Gradient Accumulation (was) busted

Written by

This weekend I was reading the Tulu v3 paper (link), which offers a deep dive into building robust post-training setups. This is an very good resource for anyone aiming to build a really robust fine-tuning workflows. It covers critical elements like data set selection, synthetic data generation (with example prompts!), strategies for SFT and preference tuning, and various things they struggled with.

One struggle was an issue with gradient accumulation they ran into where the loss was worse than without it on. The community at large also hit this, and fixed it, thanks to an excellent blog post by Unsloth (link).

The bug

Gradient accumulation is a technique used to simulate larger batch sizes by accumulating gradients over several smaller batches before performing a backward pass. This approach is particularly useful for managing memory constraints during training, so comes up a lot when post-training on a biggish model with more limited hardware.

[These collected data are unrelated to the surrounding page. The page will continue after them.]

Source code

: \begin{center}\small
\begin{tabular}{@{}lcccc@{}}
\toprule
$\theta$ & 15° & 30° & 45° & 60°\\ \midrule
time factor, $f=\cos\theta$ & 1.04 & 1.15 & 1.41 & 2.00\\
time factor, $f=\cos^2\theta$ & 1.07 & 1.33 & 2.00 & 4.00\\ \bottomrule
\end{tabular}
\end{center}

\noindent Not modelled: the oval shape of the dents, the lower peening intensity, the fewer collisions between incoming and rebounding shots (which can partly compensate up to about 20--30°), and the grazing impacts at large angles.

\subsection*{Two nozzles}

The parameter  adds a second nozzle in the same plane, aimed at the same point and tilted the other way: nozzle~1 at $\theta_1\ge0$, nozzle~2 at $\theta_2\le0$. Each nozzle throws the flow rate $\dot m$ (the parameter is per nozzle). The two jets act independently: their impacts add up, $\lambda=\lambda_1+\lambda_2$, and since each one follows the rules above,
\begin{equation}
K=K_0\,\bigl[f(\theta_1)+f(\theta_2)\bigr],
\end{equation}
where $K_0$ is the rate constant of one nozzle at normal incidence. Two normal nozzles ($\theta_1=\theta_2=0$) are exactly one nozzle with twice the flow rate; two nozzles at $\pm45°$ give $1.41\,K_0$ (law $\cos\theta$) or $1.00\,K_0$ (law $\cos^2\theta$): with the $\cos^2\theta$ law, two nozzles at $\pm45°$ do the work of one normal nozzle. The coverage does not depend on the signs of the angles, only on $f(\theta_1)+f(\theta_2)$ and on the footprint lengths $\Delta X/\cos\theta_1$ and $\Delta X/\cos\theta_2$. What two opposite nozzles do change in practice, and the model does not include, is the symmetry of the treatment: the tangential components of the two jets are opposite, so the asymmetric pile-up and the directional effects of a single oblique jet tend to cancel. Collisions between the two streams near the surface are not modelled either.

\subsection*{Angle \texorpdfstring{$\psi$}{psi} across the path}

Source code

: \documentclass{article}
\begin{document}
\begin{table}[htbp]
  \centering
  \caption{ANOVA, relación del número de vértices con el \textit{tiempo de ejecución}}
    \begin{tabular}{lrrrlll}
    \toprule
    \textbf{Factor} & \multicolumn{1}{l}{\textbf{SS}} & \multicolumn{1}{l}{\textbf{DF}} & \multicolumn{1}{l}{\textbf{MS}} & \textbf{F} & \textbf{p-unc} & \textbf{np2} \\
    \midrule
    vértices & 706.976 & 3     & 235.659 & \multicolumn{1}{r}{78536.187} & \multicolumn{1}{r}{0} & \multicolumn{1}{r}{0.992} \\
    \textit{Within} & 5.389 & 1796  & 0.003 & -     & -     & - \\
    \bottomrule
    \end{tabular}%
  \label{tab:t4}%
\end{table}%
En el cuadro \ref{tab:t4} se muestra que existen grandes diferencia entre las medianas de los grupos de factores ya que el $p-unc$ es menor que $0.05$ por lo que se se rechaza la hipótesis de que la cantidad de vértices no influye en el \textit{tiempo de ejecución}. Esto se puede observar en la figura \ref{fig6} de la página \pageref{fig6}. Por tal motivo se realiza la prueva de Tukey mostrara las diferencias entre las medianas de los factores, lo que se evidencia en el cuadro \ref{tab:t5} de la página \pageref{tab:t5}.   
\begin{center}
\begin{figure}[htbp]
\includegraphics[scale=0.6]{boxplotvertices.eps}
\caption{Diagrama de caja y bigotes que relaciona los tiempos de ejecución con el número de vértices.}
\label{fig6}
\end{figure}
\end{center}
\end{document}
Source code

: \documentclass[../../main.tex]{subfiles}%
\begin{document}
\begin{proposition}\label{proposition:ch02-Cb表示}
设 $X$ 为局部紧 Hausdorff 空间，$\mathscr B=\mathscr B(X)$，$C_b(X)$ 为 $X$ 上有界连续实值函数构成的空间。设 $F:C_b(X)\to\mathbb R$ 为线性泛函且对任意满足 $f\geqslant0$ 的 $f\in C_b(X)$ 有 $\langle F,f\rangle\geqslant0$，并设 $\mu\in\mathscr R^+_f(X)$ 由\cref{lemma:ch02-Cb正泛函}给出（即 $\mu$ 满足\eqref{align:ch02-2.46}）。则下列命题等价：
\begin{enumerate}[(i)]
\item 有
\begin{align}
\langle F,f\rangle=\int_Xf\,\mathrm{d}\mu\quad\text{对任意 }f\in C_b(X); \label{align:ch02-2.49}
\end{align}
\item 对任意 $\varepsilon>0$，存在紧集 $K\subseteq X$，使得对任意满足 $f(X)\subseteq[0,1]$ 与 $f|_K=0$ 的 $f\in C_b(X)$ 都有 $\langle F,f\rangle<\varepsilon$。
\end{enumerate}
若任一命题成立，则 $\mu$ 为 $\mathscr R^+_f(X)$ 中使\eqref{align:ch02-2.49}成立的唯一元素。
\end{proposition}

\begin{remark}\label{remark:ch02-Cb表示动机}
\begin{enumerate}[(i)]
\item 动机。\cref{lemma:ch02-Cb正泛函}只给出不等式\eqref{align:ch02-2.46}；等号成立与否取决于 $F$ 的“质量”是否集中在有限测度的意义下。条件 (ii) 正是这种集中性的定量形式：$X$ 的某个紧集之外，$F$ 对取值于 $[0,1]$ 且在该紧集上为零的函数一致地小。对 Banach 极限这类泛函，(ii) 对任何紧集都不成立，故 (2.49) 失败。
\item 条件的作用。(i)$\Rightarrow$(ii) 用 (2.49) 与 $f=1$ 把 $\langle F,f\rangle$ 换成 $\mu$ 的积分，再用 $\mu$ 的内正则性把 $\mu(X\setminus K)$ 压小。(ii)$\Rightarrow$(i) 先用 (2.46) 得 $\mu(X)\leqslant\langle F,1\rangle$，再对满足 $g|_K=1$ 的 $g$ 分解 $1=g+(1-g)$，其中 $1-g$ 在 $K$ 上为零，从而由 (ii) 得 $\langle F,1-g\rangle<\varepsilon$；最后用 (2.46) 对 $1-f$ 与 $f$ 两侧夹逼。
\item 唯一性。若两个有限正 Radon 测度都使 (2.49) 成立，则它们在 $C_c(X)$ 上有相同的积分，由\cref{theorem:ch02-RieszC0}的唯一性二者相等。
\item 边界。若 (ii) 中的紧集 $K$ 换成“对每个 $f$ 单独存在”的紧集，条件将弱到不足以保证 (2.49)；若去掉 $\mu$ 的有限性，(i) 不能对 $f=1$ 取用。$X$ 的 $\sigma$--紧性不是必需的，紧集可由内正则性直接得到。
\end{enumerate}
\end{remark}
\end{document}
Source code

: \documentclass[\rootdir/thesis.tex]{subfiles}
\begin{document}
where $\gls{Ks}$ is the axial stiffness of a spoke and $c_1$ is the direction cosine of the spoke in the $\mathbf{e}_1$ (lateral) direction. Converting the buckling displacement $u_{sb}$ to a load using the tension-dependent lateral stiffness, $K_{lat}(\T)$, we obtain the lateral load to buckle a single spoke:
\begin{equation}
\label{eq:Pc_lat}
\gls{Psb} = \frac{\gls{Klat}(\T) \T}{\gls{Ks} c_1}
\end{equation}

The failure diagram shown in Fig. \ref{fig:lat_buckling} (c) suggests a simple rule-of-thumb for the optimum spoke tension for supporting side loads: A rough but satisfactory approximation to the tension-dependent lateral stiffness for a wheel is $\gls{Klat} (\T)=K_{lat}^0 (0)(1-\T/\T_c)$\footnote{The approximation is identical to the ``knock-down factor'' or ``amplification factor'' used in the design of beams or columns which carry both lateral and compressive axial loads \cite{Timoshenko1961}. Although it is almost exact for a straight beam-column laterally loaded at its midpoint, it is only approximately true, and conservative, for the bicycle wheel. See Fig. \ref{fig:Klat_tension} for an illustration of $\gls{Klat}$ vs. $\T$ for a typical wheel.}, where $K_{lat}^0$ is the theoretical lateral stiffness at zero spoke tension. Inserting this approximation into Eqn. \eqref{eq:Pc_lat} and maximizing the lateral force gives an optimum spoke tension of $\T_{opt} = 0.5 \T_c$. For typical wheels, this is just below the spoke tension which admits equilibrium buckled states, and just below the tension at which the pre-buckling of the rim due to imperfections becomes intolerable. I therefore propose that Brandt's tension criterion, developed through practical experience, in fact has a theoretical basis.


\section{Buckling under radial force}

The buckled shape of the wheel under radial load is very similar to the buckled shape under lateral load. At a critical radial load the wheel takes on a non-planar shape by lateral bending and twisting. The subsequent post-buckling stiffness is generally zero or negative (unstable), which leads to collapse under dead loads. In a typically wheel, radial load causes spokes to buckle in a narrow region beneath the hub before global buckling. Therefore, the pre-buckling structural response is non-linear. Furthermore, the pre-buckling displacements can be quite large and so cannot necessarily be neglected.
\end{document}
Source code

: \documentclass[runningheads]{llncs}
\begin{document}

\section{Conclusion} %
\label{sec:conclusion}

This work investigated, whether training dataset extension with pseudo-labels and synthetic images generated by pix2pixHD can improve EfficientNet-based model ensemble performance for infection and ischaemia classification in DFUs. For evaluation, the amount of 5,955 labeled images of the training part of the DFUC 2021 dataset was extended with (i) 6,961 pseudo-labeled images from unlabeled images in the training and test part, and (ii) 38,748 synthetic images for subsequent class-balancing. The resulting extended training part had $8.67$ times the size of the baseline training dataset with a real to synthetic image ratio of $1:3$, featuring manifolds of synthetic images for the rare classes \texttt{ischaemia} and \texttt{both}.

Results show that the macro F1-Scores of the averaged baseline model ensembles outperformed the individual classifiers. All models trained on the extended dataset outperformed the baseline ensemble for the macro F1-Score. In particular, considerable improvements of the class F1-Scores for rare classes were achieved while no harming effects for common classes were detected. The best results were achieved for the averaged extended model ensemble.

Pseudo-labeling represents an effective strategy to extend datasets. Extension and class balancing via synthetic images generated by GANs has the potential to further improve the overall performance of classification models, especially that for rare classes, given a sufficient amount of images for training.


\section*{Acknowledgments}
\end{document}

The problem arises when dealing with sequences of varying lengths within these mini-batches. In standard practice, the loss is calculated and normalized by the number of non-padded (i.e., valid) tokens in each sequence. However, when accumulating gradients across multiple mini-batches, each with different sequence lengths, the naive summation of gradients can lead to an incorrect total loss calculation.

The discrepancy occurs because the cross-entropy loss function normalizes by the number of valid tokens, and this normalization factor can vary between mini-batches. When these normalized losses are accumulated without proper adjustment, the final loss does not match what would have been obtained using a single large batch. This results in a higher observed loss during training when using gradient accumulation compared to full batch training.

Daniel and co at unsloth addressed this issue by developing a methodology that ensures the accumulated gradients are correctly scaled, accounting for the varying sequence lengths across mini-batches. This fix aligns the gradient accumulation process more closely with the theoretical foundations of full batch training, leading to more accurate loss calculations and improved training performance.

Fixes and Workarounds

Recent updates in both Hugging Face Transformers (pull request) and TorchTune (pull request) offer fixes. And, at least in Evan’s case, a little bit snark:

In honor of the day the ML community first discovered the fact that (x1 / n1) + (x2 / n2) != (x1 + x2) / (n1 + n2)

I really like seeing these small but practical problems pop up, and seeing the community rally around to fix them. I missed this when it happened in October, so glad to look back at it now!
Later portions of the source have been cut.